Zihinlerimize koşulsuz itaati ve fikri tembelliği TELKİN EDEN ” O DİYORSA MUTLAKA DOĞRUDUR”a İNANMAYIP makam veya rütbe gözetmeksizin ” niçin, nasıl” sorularını sormayı alışkanlık haline getiren – yani hesap sorabilen, cesur – çocuklar yetiştirmeliyiz.
Çalışma ve üretmenin; önce kendimiz sonra ailemiz nihayetinde Devletimize kazandıracağı güven ve gücü MUTLAKA ÖĞRETMELİYİZ.
Evet bugün ve yarın Biz, Ailece: Çocuklarımızın Bayramı’nı kutlarken, ellerindeki süngerle arabaların camlarını – birazda zorla- silmeye çalışan, trafik lambalarının dibinde su satmaya çalışan, dilenen bir kadının kucağında sakinleştirici verildiği için” hep uyuklayan”, yakalarına astıkları ” Suriyeli…..” yazısı ile dilendirilen, yeterli para TOPLAYAMAZSA bir köşede bekleyen ” HERKETE” tarafından dövülen çocuklarımızı bugün olsun FARK EDELİM.
Kendi Çocuklarımıza nasıl anlatabiliriz bilmiyorum ama hiç olmazsa Biz yetişkinler BU ÇOCUKLARIMIZI DA görelim.
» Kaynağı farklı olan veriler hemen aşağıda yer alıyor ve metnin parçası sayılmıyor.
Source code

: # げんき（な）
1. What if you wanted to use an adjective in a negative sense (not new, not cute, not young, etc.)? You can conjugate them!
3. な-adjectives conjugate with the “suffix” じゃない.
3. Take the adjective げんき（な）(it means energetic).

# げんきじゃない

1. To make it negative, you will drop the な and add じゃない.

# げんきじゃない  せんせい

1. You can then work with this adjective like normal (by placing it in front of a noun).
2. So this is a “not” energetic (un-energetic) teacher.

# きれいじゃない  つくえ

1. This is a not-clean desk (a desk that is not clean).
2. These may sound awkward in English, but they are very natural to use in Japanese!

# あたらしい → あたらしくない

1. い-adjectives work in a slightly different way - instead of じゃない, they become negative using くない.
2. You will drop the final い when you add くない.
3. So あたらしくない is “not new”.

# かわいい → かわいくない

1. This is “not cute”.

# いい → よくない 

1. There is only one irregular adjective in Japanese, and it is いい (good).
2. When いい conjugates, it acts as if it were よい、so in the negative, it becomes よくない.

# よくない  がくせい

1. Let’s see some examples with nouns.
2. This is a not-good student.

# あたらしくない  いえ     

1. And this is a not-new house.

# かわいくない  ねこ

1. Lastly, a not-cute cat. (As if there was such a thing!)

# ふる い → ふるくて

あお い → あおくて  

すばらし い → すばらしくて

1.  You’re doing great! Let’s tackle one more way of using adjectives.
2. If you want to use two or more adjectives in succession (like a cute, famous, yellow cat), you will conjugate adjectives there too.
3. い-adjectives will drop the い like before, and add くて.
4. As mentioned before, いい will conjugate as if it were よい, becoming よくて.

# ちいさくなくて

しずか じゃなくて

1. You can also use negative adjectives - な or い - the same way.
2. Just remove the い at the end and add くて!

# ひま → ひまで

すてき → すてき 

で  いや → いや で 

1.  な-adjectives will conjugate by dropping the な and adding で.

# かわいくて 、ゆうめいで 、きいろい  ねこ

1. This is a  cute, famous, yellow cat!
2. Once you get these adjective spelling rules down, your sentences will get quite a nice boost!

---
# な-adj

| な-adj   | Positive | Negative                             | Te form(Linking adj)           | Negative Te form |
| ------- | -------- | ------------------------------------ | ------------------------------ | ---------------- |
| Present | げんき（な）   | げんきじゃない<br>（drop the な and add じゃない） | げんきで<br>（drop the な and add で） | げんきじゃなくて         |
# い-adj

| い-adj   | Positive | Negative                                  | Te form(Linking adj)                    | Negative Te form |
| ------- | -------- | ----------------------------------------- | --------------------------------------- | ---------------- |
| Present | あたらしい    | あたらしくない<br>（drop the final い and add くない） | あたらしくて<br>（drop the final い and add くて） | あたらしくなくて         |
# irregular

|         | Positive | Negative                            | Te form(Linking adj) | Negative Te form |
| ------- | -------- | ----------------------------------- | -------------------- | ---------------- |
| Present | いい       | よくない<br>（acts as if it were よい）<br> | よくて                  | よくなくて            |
Belki Onlarında bayram yapmalarını sağlayabiliriz.
Dünyadaki ” tek çocuk bayramı olan Devletiz” diye övünmek hakkımız. Ulusal egemenliğe ve demokrasiye sahip çıkmak hem hakkımız hem de görevimiz. Çocuklarımız ise her şeyimiz.
Barış Manço ne demişti ;
” Bugün bayram, erken kalkın çocuklar” .
Onların her gün bayrammış gibi neşeyle, güvenli, tacizden uzak, sağlıklı büyümeleri, iyi eğitim görebilmeleri dileklerimle.